> Work to complete
Could you filter the records below and keep only the lines with the word "appropriate"?

[[ Data for this exercise open ]]

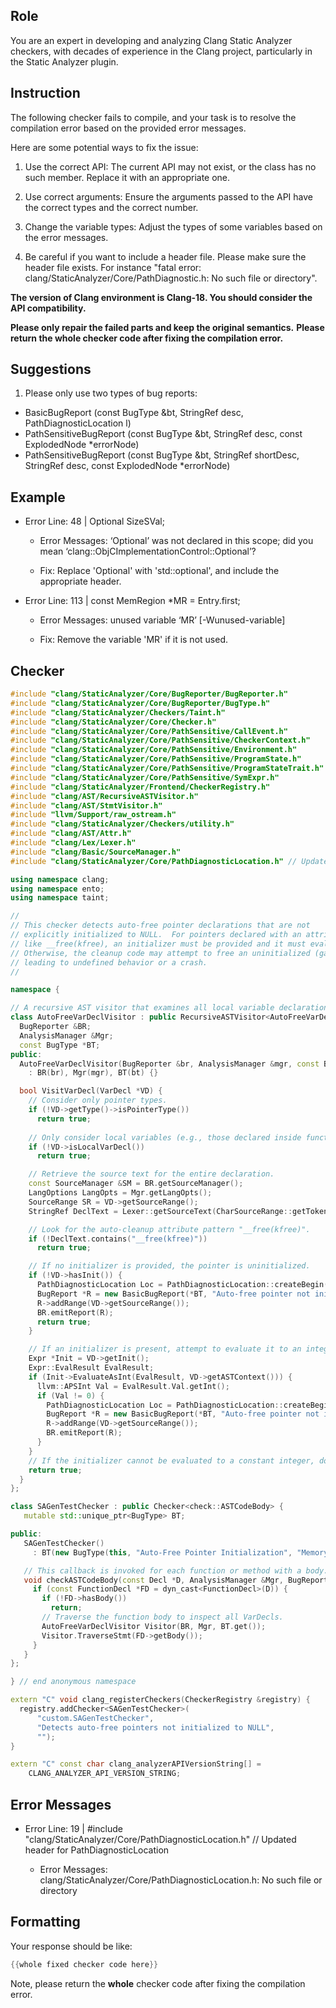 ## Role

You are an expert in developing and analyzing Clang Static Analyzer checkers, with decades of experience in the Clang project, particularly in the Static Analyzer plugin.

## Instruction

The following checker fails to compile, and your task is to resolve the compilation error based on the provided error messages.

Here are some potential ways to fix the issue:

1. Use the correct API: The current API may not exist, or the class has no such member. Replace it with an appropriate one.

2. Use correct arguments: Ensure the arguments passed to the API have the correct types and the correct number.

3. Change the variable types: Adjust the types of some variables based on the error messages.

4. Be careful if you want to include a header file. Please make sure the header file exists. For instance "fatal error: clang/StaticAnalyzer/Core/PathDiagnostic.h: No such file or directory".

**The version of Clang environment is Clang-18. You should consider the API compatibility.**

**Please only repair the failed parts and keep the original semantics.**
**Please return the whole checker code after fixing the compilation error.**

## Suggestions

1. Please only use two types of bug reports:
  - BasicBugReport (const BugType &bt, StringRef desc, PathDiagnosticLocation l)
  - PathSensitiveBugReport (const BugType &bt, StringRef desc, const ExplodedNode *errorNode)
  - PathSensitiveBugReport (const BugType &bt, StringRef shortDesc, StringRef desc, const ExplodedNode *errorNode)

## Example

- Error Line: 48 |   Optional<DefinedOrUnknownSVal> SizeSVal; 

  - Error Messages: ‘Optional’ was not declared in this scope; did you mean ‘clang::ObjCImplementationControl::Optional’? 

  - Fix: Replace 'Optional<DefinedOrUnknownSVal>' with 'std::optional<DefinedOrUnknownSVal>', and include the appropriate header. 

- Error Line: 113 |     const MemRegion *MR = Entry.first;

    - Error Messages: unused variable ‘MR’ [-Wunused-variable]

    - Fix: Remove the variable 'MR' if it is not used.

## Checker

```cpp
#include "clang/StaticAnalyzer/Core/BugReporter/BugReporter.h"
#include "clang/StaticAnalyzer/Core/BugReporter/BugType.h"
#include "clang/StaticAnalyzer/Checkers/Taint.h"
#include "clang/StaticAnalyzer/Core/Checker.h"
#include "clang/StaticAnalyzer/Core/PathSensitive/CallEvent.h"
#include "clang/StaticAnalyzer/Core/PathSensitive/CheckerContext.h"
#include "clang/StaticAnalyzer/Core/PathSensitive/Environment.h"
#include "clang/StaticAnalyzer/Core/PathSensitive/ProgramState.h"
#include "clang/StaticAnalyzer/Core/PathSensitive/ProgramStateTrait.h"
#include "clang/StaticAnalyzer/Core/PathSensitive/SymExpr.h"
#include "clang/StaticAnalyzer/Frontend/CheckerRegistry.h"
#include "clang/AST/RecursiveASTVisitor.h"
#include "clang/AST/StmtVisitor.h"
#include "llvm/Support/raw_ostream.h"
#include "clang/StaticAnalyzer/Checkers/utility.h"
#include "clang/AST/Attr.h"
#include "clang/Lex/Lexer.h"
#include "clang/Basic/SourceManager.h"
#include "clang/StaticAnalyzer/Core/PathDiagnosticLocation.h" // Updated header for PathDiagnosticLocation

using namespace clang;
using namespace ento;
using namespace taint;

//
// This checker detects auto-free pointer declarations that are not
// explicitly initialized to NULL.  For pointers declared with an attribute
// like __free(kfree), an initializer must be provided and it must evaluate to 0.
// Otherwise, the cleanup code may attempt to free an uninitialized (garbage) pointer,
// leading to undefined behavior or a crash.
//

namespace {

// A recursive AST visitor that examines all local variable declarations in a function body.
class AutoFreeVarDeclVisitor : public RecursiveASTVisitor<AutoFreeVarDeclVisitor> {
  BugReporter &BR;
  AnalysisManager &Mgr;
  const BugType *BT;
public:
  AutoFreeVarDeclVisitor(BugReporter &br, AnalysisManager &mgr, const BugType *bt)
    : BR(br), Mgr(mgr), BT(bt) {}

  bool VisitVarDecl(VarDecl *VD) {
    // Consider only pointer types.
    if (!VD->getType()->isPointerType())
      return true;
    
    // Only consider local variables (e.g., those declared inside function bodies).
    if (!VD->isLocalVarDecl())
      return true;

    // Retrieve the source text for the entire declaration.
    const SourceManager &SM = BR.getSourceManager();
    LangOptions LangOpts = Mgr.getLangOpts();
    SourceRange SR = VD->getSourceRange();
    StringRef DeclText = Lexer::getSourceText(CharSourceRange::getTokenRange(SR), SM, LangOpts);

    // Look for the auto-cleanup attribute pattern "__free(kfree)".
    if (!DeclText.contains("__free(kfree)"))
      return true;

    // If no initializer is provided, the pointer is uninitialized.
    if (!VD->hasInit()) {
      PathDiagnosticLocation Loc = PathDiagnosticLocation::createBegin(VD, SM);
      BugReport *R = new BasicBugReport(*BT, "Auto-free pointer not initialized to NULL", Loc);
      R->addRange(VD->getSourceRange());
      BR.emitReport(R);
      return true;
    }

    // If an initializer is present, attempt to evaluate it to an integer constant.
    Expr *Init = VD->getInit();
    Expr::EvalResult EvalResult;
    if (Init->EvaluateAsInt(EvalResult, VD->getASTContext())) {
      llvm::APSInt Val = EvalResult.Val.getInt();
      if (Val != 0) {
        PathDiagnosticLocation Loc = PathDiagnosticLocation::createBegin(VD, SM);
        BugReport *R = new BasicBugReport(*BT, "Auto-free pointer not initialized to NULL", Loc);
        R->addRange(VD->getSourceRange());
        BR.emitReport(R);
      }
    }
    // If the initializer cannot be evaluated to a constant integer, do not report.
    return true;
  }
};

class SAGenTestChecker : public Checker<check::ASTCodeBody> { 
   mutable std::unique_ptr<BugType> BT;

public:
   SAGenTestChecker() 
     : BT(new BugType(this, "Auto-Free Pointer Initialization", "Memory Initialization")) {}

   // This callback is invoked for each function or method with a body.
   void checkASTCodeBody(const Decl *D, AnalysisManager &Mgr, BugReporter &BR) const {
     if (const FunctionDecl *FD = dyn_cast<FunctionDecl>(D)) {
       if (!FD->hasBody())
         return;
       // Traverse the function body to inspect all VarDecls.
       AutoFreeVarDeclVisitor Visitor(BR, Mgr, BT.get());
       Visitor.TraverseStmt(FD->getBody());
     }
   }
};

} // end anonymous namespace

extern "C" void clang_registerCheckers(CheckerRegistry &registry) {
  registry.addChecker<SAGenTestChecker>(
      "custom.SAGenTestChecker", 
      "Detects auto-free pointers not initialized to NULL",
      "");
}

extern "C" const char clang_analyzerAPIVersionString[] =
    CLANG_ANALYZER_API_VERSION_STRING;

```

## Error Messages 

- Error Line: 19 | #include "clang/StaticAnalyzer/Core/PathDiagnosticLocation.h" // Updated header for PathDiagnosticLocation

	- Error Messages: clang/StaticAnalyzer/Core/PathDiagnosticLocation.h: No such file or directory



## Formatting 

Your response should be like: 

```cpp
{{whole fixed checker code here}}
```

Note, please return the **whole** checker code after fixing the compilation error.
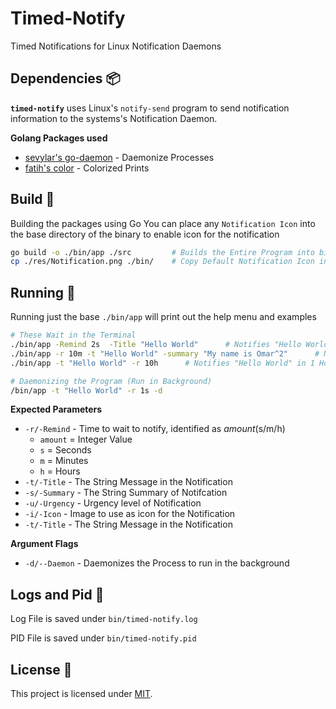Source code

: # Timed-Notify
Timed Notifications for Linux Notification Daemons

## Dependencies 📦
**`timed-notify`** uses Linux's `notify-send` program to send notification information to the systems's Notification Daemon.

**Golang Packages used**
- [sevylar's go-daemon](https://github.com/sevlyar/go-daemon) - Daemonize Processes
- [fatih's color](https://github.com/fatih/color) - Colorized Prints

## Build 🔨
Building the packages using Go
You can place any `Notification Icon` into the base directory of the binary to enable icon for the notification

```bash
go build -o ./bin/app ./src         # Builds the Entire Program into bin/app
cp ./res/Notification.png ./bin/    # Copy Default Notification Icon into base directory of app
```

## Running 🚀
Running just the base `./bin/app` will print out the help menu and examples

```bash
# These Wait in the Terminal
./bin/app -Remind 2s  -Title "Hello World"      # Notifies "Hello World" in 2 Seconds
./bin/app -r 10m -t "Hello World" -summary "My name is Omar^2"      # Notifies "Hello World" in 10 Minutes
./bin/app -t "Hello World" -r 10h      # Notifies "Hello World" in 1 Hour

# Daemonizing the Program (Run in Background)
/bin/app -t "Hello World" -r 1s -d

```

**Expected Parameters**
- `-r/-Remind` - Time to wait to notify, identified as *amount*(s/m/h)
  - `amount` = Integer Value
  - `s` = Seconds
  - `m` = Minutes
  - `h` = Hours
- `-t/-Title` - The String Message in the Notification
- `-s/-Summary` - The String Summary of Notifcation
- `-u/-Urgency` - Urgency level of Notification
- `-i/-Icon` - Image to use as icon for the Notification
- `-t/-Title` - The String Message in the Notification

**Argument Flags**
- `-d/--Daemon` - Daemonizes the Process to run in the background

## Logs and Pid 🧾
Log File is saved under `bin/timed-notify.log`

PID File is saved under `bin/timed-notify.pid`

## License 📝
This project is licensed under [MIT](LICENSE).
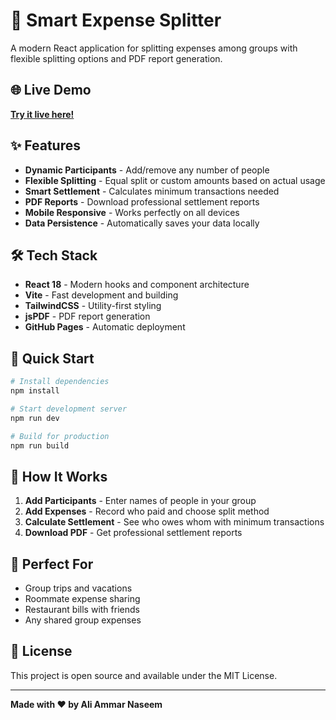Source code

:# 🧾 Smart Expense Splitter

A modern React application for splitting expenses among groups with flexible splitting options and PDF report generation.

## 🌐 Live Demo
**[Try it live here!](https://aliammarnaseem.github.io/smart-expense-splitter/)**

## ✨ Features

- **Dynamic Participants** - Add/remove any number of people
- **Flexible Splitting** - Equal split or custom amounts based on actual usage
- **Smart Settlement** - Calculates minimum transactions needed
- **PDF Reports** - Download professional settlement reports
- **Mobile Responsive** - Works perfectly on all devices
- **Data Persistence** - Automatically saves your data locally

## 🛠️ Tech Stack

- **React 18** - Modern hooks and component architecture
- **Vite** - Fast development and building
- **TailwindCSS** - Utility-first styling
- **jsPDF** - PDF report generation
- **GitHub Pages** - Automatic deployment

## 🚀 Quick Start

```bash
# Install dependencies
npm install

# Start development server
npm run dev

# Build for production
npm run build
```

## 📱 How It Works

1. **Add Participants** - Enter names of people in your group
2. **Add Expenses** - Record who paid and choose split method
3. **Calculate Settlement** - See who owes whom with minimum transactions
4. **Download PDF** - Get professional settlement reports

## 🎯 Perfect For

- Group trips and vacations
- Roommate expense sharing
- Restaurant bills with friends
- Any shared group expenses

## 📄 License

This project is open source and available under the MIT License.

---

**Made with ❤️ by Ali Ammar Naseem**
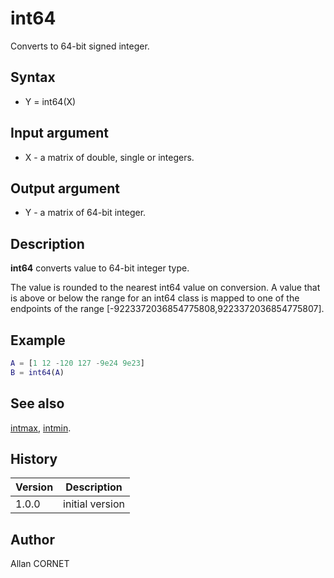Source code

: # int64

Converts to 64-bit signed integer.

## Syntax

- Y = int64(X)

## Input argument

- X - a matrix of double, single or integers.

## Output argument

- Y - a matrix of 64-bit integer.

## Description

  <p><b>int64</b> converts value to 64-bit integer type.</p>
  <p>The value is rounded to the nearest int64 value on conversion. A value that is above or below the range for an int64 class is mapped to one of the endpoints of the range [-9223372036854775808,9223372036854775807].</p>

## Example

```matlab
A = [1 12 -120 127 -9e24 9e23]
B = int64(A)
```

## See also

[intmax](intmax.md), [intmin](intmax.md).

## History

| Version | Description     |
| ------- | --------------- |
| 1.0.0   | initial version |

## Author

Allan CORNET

[[ Data for this exercise closed ]]

> Response below
1. Use the correct API: The current API may not exist, or the class has no such member. Replace it with an appropriate one.
  - Fix: Replace 'Optional<DefinedOrUnknownSVal>' with 'std::optional<DefinedOrUnknownSVal>', and include the appropriate header. 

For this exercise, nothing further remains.